The Minnesota Wild, who face the Canucks in the qualifying round, ruled out defenseman Greg Pateryn indefinitely with an upper-body injury. NHL deputy commissioner Bill Daly said Saturday the league will be taking over injury and illness disclosure from teams as a way of protecting player privacy.
Popovich holds court
After making it through two days of in-room quarantine at the NBA’s bubble in Lake Buena Vista, Fla., San Antonio Spurs head coach Gregg Popovich, 71, the longest-tenured and oldest active coach in the league, ran his first practice in more than four months Saturday as the Spurs began preparations for a playoff push. When the season resumes July 30, San Antonio will be 12th in the Western Conference — only a half-game from ninth, where the Spurs would have to be and within four games of the No. 8 spot to force their way into a play-in series.

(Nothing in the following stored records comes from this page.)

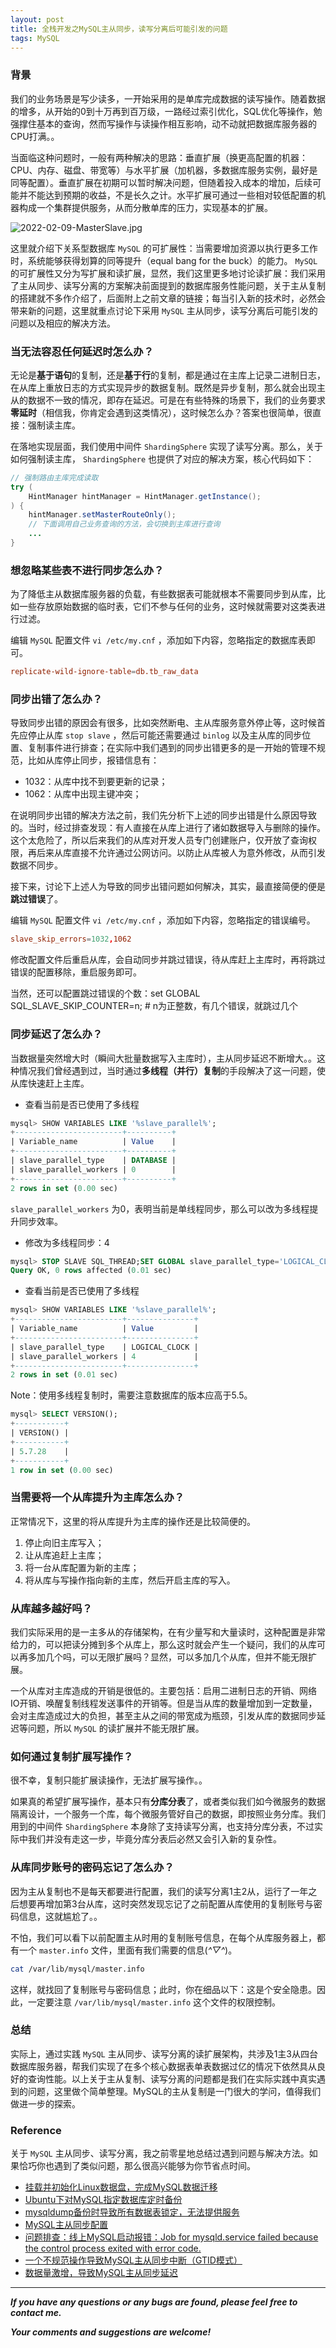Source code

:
 ```yaml
---
layout: post
title: 全栈开发之MySQL主从同步，读写分离后可能引发的问题
tags: MySQL
---
```


### 背景

我们的业务场景是写少读多，一开始采用的是单库完成数据的读写操作。随着数据的增多，从开始的0到十万再到百万级，一路经过索引优化，SQL优化等操作，勉强撑住基本的查询，然而写操作与读操作相互影响，动不动就把数据库服务器的CPU打满。。

当面临这种问题时，一般有两种解决的思路：垂直扩展（换更高配置的机器：CPU、内存、磁盘、带宽等）与水平扩展（加机器，多数据库服务实例，最好是同等配置）。垂直扩展在初期可以暂时解决问题，但随着投入成本的增加，后续可能并不能达到预期的收益，不是长久之计。水平扩展可通过一些相对较低配置的机器构成一个集群提供服务，从而分散单库的压力，实现基本的扩展。

![2022-02-09-MasterSlave.jpg](https://github.com/heartsuit/heartsuit.github.io/raw/master/pictures/2022-02-09-MasterSlave.jpg)

这里就介绍下关系型数据库 `MySQL` 的可扩展性：当需要增加资源以执行更多工作时，系统能够获得划算的同等提升（equal bang for the buck）的能力。 `MySQL` 的可扩展性又分为写扩展和读扩展，显然，我们这里更多地讨论读扩展：我们采用了主从同步、读写分离的方案解决前面提到的数据库服务性能问题，关于主从复制的搭建就不多作介绍了，后面附上之前文章的链接；每当引入新的技术时，必然会带来新的问题，这里就重点讨论下采用 `MySQL` 主从同步，读写分离后可能引发的问题以及相应的解决方法。

### 当无法容忍任何延迟时怎么办？ 

无论是**基于语句**的复制，还是**基于行**的复制，都是通过在主库上记录二进制日志，在从库上重放日志的方式实现异步的数据复制。既然是异步复制，那么就会出现主从的数据不一致的情况，即存在延迟。可是在有些特殊的场景下，我们的业务要求**零延时**（相信我，你肯定会遇到这类情况），这时候怎么办？答案也很简单，很直接：强制读主库。

在落地实现层面，我们使用中间件 `ShardingSphere` 实现了读写分离。那么，关于如何强制读主库， `ShardingSphere` 也提供了对应的解决方案，核心代码如下：

```java
// 强制路由主库完成读取
try (
    HintManager hintManager = HintManager.getInstance();
) {
    hintManager.setMasterRouteOnly();
    // 下面调用自己业务查询的方法，会切换到主库进行查询
    ...
}
```

### 想忽略某些表不进行同步怎么办？

为了降低主从数据库服务器的负载，有些数据表可能就根本不需要同步到从库，比如一些存放原始数据的临时表，它们不参与任何的业务，这时候就需要对这类表进行过滤。

编辑 `MySQL` 配置文件 `vi /etc/my.cnf` ，添加如下内容，忽略指定的数据库表即可。

```conf
replicate-wild-ignore-table=db.tb_raw_data
```

### 同步出错了怎么办？

导致同步出错的原因会有很多，比如突然断电、主从库服务意外停止等，这时候首先应停止从库 `stop slave` ，然后可能还需要通过 `binlog` 以及主从库的同步位置、复制事件进行排查；在实际中我们遇到的同步出错更多的是一开始的管理不规范，比如从库停止同步，报错信息有：

* 1032：从库中找不到要更新的记录；
* 1062：从库中出现主键冲突；

在说明同步出错的解决方法之前，我们先分析下上述的同步出错是什么原因导致的。当时，经过排查发现：有人直接在从库上进行了诸如数据导入与删除的操作。这个太危险了，所以后来我们的从库对开发人员专门创建账户，仅开放了查询权限，再后来从库直接不允许通过公网访问。以防止从库被人为意外修改，从而引发数据不同步。

接下来，讨论下上述人为导致的同步出错问题如何解决，其实，最直接简便的便是**跳过错误**了。

编辑 `MySQL` 配置文件 `vi /etc/my.cnf` ，添加如下内容，忽略指定的错误编号。

```conf
slave_skip_errors=1032,1062
```

修改配置文件后重启从库，会自动同步并跳过错误，待从库赶上主库时，再将跳过错误的配置移除，重启服务即可。

当然，还可以配置跳过错误的个数：set GLOBAL SQL_SLAVE_SKIP_COUNTER=n; # n为正整数，有几个错误，就跳过几个

### 同步延迟了怎么办？

当数据量突然增大时（瞬间大批量数据写入主库时），主从同步延迟不断增大。。这种情况我们曾经遇到过，当时通过**多线程（并行）复制**的手段解决了这一问题，使从库快速赶上主库。

* 查看当前是否已使用了多线程

```sql
mysql> SHOW VARIABLES LIKE '%slave_parallel%'; 
+------------------------+----------+
| Variable_name          | Value    |
+------------------------+----------+
| slave_parallel_type    | DATABASE |
| slave_parallel_workers | 0        |
+------------------------+----------+
2 rows in set (0.00 sec)
```

`slave_parallel_workers` 为0，表明当前是单线程同步，那么可以改为多线程提升同步效率。

* 修改为多线程同步：4

```sql
mysql> STOP SLAVE SQL_THREAD;SET GLOBAL slave_parallel_type='LOGICAL_CLOCK';SET GLOBAL slave_parallel_workers=4;START SLAVE SQL_THREAD;
Query OK, 0 rows affected (0.01 sec)
```

* 查看当前是否已使用了多线程

```sql
mysql> SHOW VARIABLES LIKE '%slave_parallel%'; 
+------------------------+---------------+
| Variable_name          | Value         |
+------------------------+---------------+
| slave_parallel_type    | LOGICAL_CLOCK |
| slave_parallel_workers | 4             |
+------------------------+---------------+
2 rows in set (0.01 sec)
```

Note：使用多线程复制时，需要注意数据库的版本应高于5.5。

```sql
mysql> SELECT VERSION();
+-----------+
| VERSION() |
+-----------+
| 5.7.28    |
+-----------+
1 row in set (0.00 sec)
```

### 当需要将一个从库提升为主库怎么办？

正常情况下，这里的将从库提升为主库的操作还是比较简便的。

1. 停止向旧主库写入；
2. 让从库追赶上主库；
3. 将一台从库配置为新的主库；
4. 将从库与写操作指向新的主库，然后开启主库的写入。

### 从库越多越好吗？

我们实际采用的是一主多从的存储架构，在有少量写和大量读时，这种配置是非常给力的，可以把读分摊到多个从库上，那么这时就会产生一个疑问，我们的从库可以再多加几个吗，可以无限扩展吗？显然，可以多加几个从库，但并不能无限扩展。

一个从库对主库造成的开销是很低的。主要包括：启用二进制日志的开销、网络IO开销、唤醒复制线程发送事件的开销等。但是当从库的数量增加到一定数量，会对主库造成过大的负担，甚至主从之间的带宽成为瓶颈，引发从库的数据同步延迟等问题，所以 `MySQL` 的读扩展并不能无限扩展。

### 如何通过复制扩展写操作？

很不幸，复制只能扩展读操作，无法扩展写操作。。

如果真的希望扩展写操作，基本只有**分库分表**了，或者类似我们如今微服务的数据隔离设计，一个服务一个库，每个微服务管好自己的数据，即按照业务分库。我们用到的中间件 `ShardingSphere` 本身除了支持读写分离，也支持分库分表，不过实际中我们并没有走这一步，毕竟分库分表后必然又会引入新的复杂性。

### 从库同步账号的密码忘记了怎么办？

因为主从复制也不是每天都要进行配置，我们的读写分离1主2从，运行了一年之后想要再增加第3台从库，这时突然发现忘记了之前配置从库使用的复制账号与密码信息，这就尴尬了。。

不怕，我们可以看下以前配置主从时用的复制账号信息，在每个从库服务器上，都有一个 `master.info` 文件，里面有我们需要的信息(*^▽^*)。

```bash
cat /var/lib/mysql/master.info
```

这样，就找回了复制账号与密码信息；此时，你在细品以下：这是个安全隐患。因此，一定要注意 `/var/lib/mysql/master.info` 这个文件的权限控制。

### 总结

实际上，通过实践 `MySQL` 主从同步、读写分离的读扩展架构，共涉及1主3从四台数据库服务器，帮我们实现了在多个核心数据表单表数据过亿的情况下依然具从良好的查询性能。以上关于主从复制、读写分离的问题都是我们在实际实践中真实遇到的问题，这里做个简单整理。MySQL的主从复制是一门很大的学问，值得我们做进一步的探索。

### Reference

关于 `MySQL` 主从同步、读写分离，我之前零星地总结过遇到问题与解决方法。如果恰巧你也遇到了类似问题，那么很高兴能够为你节省点时间。

* [挂载并初始化Linux数据盘，完成MySQL数据迁移](https://heartsuit.blog.csdn.net/article/details/105633347)
* [Ubuntu下对MySQL指定数据库定时备份](https://heartsuit.blog.csdn.net/article/details/86599055)
* [mysqldump备份时导致所有数据表锁定，无法提供服务](https://heartsuit.blog.csdn.net/article/details/105978479)
* [MySQL主从同步配置](https://heartsuit.blog.csdn.net/article/details/105663683)
* [问题排查：线上MySQL启动报错：Job for mysqld.service failed because the control process exited with error code.](https://heartsuit.blog.csdn.net/article/details/108229737)
* [一个不规范操作导致MySQL主从同步中断（GTID模式）](https://heartsuit.blog.csdn.net/article/details/109248066)
* [数据量激增，导致MySQL主从同步延迟](https://heartsuit.blog.csdn.net/article/details/109273695)

 

---

***If you have any questions or any bugs are found, please feel free to contact me.***

***Your comments and suggestions are welcome!***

“I honestly do believe — it’s not just being a loyal soldier of the NBA, I’ve done my share of criticizing here and there when I thought it was necessary — I don’t know where else you would be as safe as we are right now,” Popovich said.
But Popovich's age called into question whether he should be at the restart.

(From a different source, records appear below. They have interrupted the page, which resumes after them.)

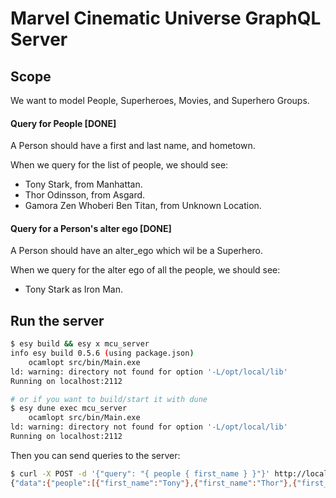# Marvel Cinematic Universe GraphQL Server

## Scope

We want to model People, Superheroes, Movies, and Superhero Groups.

#### Query for People [DONE]

A Person should have a first and last name, and hometown.

When we query for the list of people, we should see:

* Tony Stark, from Manhattan.
* Thor Odinsson, from Asgard.
* Gamora Zen Whoberi Ben Titan, from Unknown Location.

#### Query for a Person's alter ego [DONE]

A Person should have an alter_ego which wil be a Superhero.

When we query for the alter ego of all the people, we should see:

* Tony Stark as Iron Man.

## Run the server

```bash
$ esy build && esy x mcu_server
info esy build 0.5.6 (using package.json)
    ocamlopt src/bin/Main.exe
ld: warning: directory not found for option '-L/opt/local/lib'
Running on localhost:2112

# or if you want to build/start it with dune
$ esy dune exec mcu_server
    ocamlopt src/bin/Main.exe
ld: warning: directory not found for option '-L/opt/local/lib'
Running on localhost:2112
```

Then you can send queries to the server:

```bash
$ curl -X POST -d '{"query": "{ people { first_name } }"}' http://localhost:2112/graphql
{"data":{"people":[{"first_name":"Tony"},{"first_name":"Thor"},{"first_name":"Gamora"}]}}
```
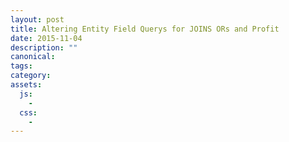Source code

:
 ```yaml
---
layout: post
title: Altering Entity Field Querys for JOINS ORs and Profit
date: 2015-11-04
description: ""
canonical: 
tags: 
category: 
assets:
  js:
    - 
  css:
    - 
---
```



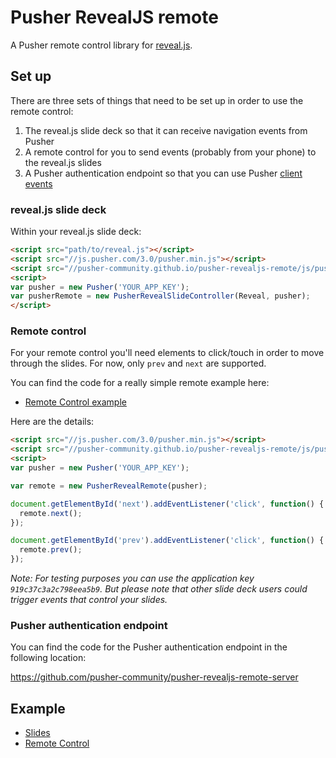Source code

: # Pusher RevealJS remote

A Pusher remote control library for [reveal.js](https://github.com/hakimel/reveal.js/).

## Set up

There are three sets of things that need to be set up in order to use the remote control:

1. The reveal.js slide deck so that it can receive navigation events from Pusher
2. A remote control for you to send events (probably from your phone) to the reveal.js slides
3. A Pusher authentication endpoint so that you can use Pusher [client events](https://pusher.com/docs/client_events)

### reveal.js slide deck

Within your reveal.js slide deck:

```html
<script src="path/to/reveal.js"></script>
<script src="//js.pusher.com/3.0/pusher.min.js"></script>
<script src="//pusher-community.github.io/pusher-revealjs-remote/js/pusher-revealjs-slides.js"></script>
<script>
var pusher = new Pusher('YOUR_APP_KEY');
var pusherRemote = new PusherRevealSlideController(Reveal, pusher);
</script>
```

### Remote control

For your remote control you'll need elements to click/touch in order to move through the slides. For now, only `prev` and `next` are supported.

You can find the code for a really simple remote example here:

* [Remote Control example](./blob/master/example/remote/index.html)

Here are the details:

```html
<script src="//js.pusher.com/3.0/pusher.min.js"></script>
<script src="//pusher-community.github.io/pusher-revealjs-remote/js/pusher-revealjs-remote.js"></script>
<script>
var pusher = new Pusher('YOUR_APP_KEY');

var remote = new PusherRevealRemote(pusher);

document.getElementById('next').addEventListener('click', function() {
  remote.next();
});

document.getElementById('prev').addEventListener('click', function() {
  remote.prev();
});
```

*Note: For testing purposes you can use the application key `919c37c3a2c798eea5b9`. But please note that other slide deck users could trigger events that control your slides.*

### Pusher authentication endpoint

You can find the code for the Pusher authentication endpoint in the following location:

https://github.com/pusher-community/pusher-revealjs-remote-server

## Example

* [Slides](http://pusher-community.github.io/pusher-revealjs-remote/example/slides/)
* [Remote Control](http://pusher-community.github.io/pusher-revealjs-remote/example/remote/)
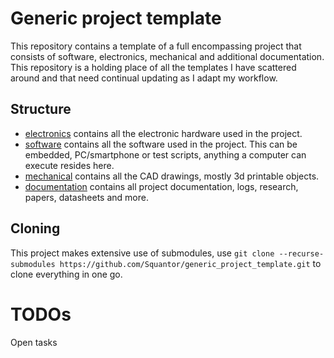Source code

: # Generic project template
This repository contains a template of a full encompassing project that consists of software, electronics, mechanical and additional documentation. This repository is a holding place of all the templates I have scattered around and that need continual updating as I adapt my workflow.
## Structure
* [electronics](electronics/README.md) contains all the electronic hardware used in the project.
* [software](software/README.md) contains all the software used in the project. This can be embedded, PC/smartphone or test scripts, anything a computer can execute resides here.
* [mechanical](mechanical/README.md) contains all the CAD drawings, mostly 3d printable objects.
* [documentation](documentation/README.md) contains all project documentation, logs, research, papers, datasheets and more.
## Cloning
This project makes extensive use of submodules, use ```git clone --recurse-submodules https://github.com/Squantor/generic_project_template.git``` to clone everything in one go.
# TODOs
Open tasks
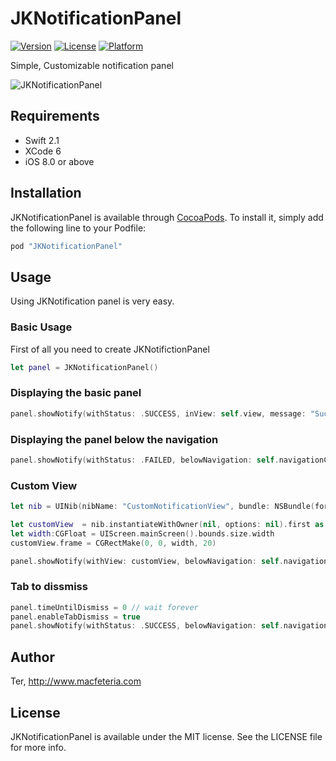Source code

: # JKNotificationPanel


[![Version](https://img.shields.io/cocoapods/v/JKNotificationPanel.svg?style=flat)](http://cocoapods.org/pods/JKNotificationPanel)
[![License](https://img.shields.io/cocoapods/l/JKNotificationPanel.svg?style=flat)](http://cocoapods.org/pods/JKNotificationPanel)
[![Platform](https://img.shields.io/cocoapods/p/JKNotificationPanel.svg?style=flat)](http://cocoapods.org/pods/JKNotificationPanel)

Simple, Customizable notification panel

![JKNotificationPanel](https://raw.githubusercontent.com/macfeteria/JKNotificationPanel/master/Screenshot/jknotification_screen.gif)

## Requirements

- Swift 2.1
- XCode 6
- iOS 8.0 or above

## Installation

JKNotificationPanel is available through [CocoaPods](http://cocoapods.org). To install
it, simply add the following line to your Podfile:

```ruby
pod "JKNotificationPanel"
```

## Usage
Using JKNotification panel is very easy.

### Basic Usage

First of all you need to create JKNotifictionPanel
```Swift
let panel = JKNotificationPanel()
```
### Displaying the basic panel
```Swift
panel.showNotify(withStatus: .SUCCESS, inView: self.view, message: "Success to upload all images.")
```
### Displaying the panel below the navigation
```Swift
panel.showNotify(withStatus: .FAILED, belowNavigation: self.navigationController!)
```
### Custom View
```Swift
let nib = UINib(nibName: "CustomNotificationView", bundle: NSBundle(forClass: self.dynamicType))

let customView  = nib.instantiateWithOwner(nil, options: nil).first as! UIView
let width:CGFloat = UIScreen.mainScreen().bounds.size.width
customView.frame = CGRectMake(0, 0, width, 20)

panel.showNotify(withView: customView, belowNavigation: self.navigationController!)
```

### Tab to dissmiss
```Swift
panel.timeUntilDismiss = 0 // wait forever
panel.enableTabDismiss = true
panel.showNotify(withStatus: .SUCCESS, belowNavigation: self.navigationController!, message: "Tap me to dissmiss")

```


## Author

Ter,
http://www.macfeteria.com

## License

JKNotificationPanel is available under the MIT license. See the LICENSE file for more info.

The Centers for Disease Control says people 65 and over can be more vulnerable to the virus. The NBA has three head coaches who have celebrated that birthday; New Orleans’ Alvin Gentry, 65; Houston’s Mike D’Antoni, 69, and Popovich. Pelicans assistant Jeff Bzdelik, 67, and Los Angeles Lakers’ assistant Lionel Hollins, 66, are not at Disney for the restart.
“If this bubble works, I’m safer here than I would be in Texas,” Popovich said, referring to the state’s rapidly growing infection rate. “And since the decision was made to do this to start the season again, under these circumstances, with all the precautions, what a great opportunity.”
NHRA re-launches season
The NHRA resumed its season Saturday in front of an expected crowd of 3,000 to 4,000 at Lucas Oil Raceway in Indianapolis. Fans were not allowed at Friday’s practice session but returned in a limited capacity for qualifying. NHRA president Glen Cromwell said ticket sales were capped at about 10 to 15 percentof normal capacity. Fans also are expected to attend Sunday’s finals. Most fans wore face coverings on a hot, sun-drenched day, complying with county guidelines, and observed social distancing in the stands, pits and at concession areas. Tommy Johnson Jr. topped Funny Car qualifying. Johnson, the winner in the last race before competition was suspended, had a 3.983-second run at 317.72 mph in a Dodge Charger. “It’s just a great start after such a long layoff and all the uncertainty,” Johnson said. “It’s great to be able to carry the momentum from Phoenix right into this race and not miss a beat. “The guys worked hard those four months so to be able to give them a No.1 qualifier right out of the box and just carry that momentum is really good.” Steve Torrence led in Top Fuel, Jason Line in Pro Stock and Eddie Krawiec in Pro Stock Motorcycle. “The NHRA Task Force spent months going through detail after detail to get this done,” Cromwell told The Associated Press. “It’s been a lot of work the past 3½ months.” . . . The University of Maryland temporarily suspended football workouts after nine athletes and staff members tested positive for the novel coronavirus during on-campus screening this week, the school’s athletic department said. The University Health Center tested 185 athletes and staffers Tuesday and Wednesday . . . Parma soccer club announced a non-playing member of the team tested positive for the coronavirus. The Serie A Italian club said the infected person is asymptomatic and is being isolated according to Italian government protocols. According to the league’s virus protocol, Parma can still play its home game against Bologna in the top tier on Sunday.